The asymmetricity between removeCalledTarget and addCalledTarget can be confusing. We're reducing NumSamples in removeCalledTarget, but we are not adding removeCalledTarget in addCalledTarget. Two questions, 1) should NumSamples include target counts, and are we doing that consistently? 2) Any ways to make them the two functions consistent?

383

You used optional instead relying on zero to indicate no removal here because there could be count be zero count returned due to mismatch but removal is still happening?

llvm/lib/ProfileData/SampleProf.cpp
527

nit: subtractTotalSamples to be clear.

hoy added inline comments.May 10 2022, 3:00 PM
llvm/include/llvm/ProfileData/SampleProf.h
378

NumSamples and target counts are computed separately in llvm-profgen, one is based on lbr ranges while the other is based on branch samples. So they do not have any connection on the profile generator side.

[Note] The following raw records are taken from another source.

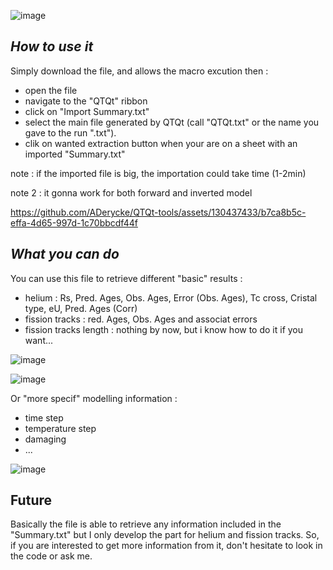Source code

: ![image](https://github.com/ADerycke/QTQt-utility/assets/130437433/25b21fb8-06a4-47f8-b4e8-3e4b0a4d1d4e)
## *How to use it*

Simply download the file, and allows the macro excution then :
  - open the file
  - navigate to the "QTQt" ribbon
  - click on "Import Summary.txt"
  - select the main file generated by QTQt (call "QTQt.txt" or the name you gave to the run ".txt").
  - clik on wanted extraction button when your are on a sheet with an imported "Summary.txt" 

note : if the imported file is big, the importation could take time (1-2min)

note 2 : it gonna work for both forward and inverted model

https://github.com/ADerycke/QTQt-tools/assets/130437433/b7ca8b5c-effa-4d65-997d-1c70bbcdf44f

## *What you can do*

You can use this file to retrieve different "basic" results :
  - helium : Rs, Pred. Ages, Obs. Ages, Error (Obs. Ages), Tc cross, Cristal type, eU, Pred. Ages (Corr)
  - fission tracks : red. Ages, Obs. Ages and associat errors
  - fission tracks length : nothing by now, but i know how to do it if you want...

![image](https://github.com/ADerycke/QTQt-utility/assets/130437433/b96e3add-e28e-4773-be37-7ecfa26535fe)

![image](https://github.com/ADerycke/QTQt-utility/assets/130437433/d9b04fdf-b5b9-439e-bfc1-9dcdb9f3f36b)

Or "more specif" modelling information :
  - time step
  - temperature step
  - damaging
  - ...

![image](https://github.com/ADerycke/QTQt-utility/assets/130437433/c8812eaf-fc9b-4d8b-ac9e-5733f75cda4c)

## Future

Basically the file is able to retrieve any information included in the "Summary.txt" but I only develop the part for helium and fission tracks. So, if you are interested to get more information from it, don't hesitate to look in the code or ask me.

I guess we can separate removeSamples out of removeCalledTarget to be consistent. The same would also be needed on the FunctionSample side. Maybe just rename removeCalledTarget to removeCalledTargetAndBodySamples? For now they should always be reduced together.

383

Yes, it is to identify mismatch or zero-count call targets. The latter should be very rare though.

llvm/lib/ProfileData/SampleProf.cpp
527

Done.

wenlei added inline comments.May 11 2022, 11:35 AM
llvm/include/llvm/ProfileData/SampleProf.h
378

Ok, now I see that they're added separately. I'm wondering what is the definition of NumSamples. If the two don't have connection and NumSamples is samples for this location, and call target count is the count for specific call targets, then they should be changed independently.

Here changing the call/callee representation from CallTargets to nested FunctionSamples shouldn't change the value of NumSamples because the we would still derived the same value from the same ranges?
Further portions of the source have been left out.